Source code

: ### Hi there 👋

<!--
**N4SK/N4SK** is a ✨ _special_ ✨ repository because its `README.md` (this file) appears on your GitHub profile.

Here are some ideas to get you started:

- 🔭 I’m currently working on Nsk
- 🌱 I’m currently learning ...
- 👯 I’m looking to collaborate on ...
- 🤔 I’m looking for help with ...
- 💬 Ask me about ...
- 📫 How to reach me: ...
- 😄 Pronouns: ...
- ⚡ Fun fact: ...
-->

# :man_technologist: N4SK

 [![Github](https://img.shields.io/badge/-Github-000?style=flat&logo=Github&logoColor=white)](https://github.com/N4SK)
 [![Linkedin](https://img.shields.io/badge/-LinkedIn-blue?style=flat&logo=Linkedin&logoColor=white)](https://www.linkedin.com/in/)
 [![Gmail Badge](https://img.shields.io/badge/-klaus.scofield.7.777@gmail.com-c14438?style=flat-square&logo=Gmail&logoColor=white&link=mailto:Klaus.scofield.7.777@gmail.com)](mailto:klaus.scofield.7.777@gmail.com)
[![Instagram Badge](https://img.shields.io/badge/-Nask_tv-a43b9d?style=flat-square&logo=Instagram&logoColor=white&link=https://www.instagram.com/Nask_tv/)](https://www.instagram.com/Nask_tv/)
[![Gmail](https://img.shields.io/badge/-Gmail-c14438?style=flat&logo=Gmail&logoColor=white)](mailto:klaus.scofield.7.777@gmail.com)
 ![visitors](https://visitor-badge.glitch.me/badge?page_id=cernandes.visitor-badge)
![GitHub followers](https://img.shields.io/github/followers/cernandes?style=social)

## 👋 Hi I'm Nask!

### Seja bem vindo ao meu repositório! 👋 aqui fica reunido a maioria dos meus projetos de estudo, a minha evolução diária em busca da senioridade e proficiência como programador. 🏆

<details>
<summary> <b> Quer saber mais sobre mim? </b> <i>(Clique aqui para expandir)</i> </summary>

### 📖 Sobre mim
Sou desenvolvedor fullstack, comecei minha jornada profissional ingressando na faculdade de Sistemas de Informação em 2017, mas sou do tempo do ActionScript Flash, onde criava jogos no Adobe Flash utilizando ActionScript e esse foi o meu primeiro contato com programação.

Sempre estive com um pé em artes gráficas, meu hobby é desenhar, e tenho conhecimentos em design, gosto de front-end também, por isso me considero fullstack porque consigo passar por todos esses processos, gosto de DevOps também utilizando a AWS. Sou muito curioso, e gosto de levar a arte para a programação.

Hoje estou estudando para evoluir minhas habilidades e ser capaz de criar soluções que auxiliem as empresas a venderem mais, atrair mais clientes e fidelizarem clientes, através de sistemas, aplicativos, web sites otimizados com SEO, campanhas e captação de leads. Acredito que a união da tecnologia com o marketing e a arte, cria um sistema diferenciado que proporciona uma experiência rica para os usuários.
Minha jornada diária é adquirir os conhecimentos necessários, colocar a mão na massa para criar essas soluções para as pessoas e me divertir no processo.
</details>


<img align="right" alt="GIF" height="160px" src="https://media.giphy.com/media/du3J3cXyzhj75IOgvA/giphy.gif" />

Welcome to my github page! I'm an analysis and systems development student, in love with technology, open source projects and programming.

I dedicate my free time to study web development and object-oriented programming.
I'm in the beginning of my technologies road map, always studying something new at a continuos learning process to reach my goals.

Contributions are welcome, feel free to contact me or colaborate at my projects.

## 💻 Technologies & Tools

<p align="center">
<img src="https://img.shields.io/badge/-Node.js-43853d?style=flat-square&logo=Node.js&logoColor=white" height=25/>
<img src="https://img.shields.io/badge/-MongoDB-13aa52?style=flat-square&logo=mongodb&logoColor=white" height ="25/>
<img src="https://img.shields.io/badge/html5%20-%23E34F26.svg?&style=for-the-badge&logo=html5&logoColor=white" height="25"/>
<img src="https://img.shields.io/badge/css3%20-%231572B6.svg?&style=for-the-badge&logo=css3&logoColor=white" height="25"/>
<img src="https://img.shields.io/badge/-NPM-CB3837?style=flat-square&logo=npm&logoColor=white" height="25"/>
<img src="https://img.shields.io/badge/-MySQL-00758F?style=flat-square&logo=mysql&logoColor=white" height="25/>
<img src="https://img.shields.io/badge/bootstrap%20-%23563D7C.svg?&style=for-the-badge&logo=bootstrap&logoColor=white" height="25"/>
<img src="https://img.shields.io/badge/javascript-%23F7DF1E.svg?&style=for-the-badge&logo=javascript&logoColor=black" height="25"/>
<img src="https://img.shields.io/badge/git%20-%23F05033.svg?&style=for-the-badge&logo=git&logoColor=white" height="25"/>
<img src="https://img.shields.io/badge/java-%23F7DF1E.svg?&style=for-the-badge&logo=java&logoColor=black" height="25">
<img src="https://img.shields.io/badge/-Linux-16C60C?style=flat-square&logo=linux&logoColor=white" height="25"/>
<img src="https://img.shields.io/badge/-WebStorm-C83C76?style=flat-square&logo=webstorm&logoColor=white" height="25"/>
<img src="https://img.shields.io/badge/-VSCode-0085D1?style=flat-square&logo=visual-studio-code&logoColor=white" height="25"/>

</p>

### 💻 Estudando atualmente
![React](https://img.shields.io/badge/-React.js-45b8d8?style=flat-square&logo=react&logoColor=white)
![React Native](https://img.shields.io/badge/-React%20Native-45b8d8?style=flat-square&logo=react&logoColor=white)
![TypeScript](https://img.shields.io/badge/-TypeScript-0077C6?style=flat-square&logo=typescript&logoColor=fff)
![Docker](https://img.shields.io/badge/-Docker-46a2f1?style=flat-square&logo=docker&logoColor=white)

● ● ●

### Task item
With "para" as the string to find, copy every line of the records that holds it.

### Output for this task
<summary> <b> Quer saber mais sobre mim? </b> <i>(Clique aqui para expandir)</i> </summary>
Sempre estive com um pé em artes gráficas, meu hobby é desenhar, e tenho conhecimentos em design, gosto de front-end também, por isso me considero fullstack porque consigo passar por todos esses processos, gosto de DevOps também utilizando a AWS. Sou muito curioso, e gosto de levar a arte para a programação.
Hoje estou estudando para evoluir minhas habilidades e ser capaz de criar soluções que auxiliem as empresas a venderem mais, atrair mais clientes e fidelizarem clientes, através de sistemas, aplicativos, web sites otimizados com SEO, campanhas e captação de leads. Acredito que a união da tecnologia com o marketing e a arte, cria um sistema diferenciado que proporciona uma experiência rica para os usuários.
Minha jornada diária é adquirir os conhecimentos necessários, colocar a mão na massa para criar essas soluções para as pessoas e me divertir no processo.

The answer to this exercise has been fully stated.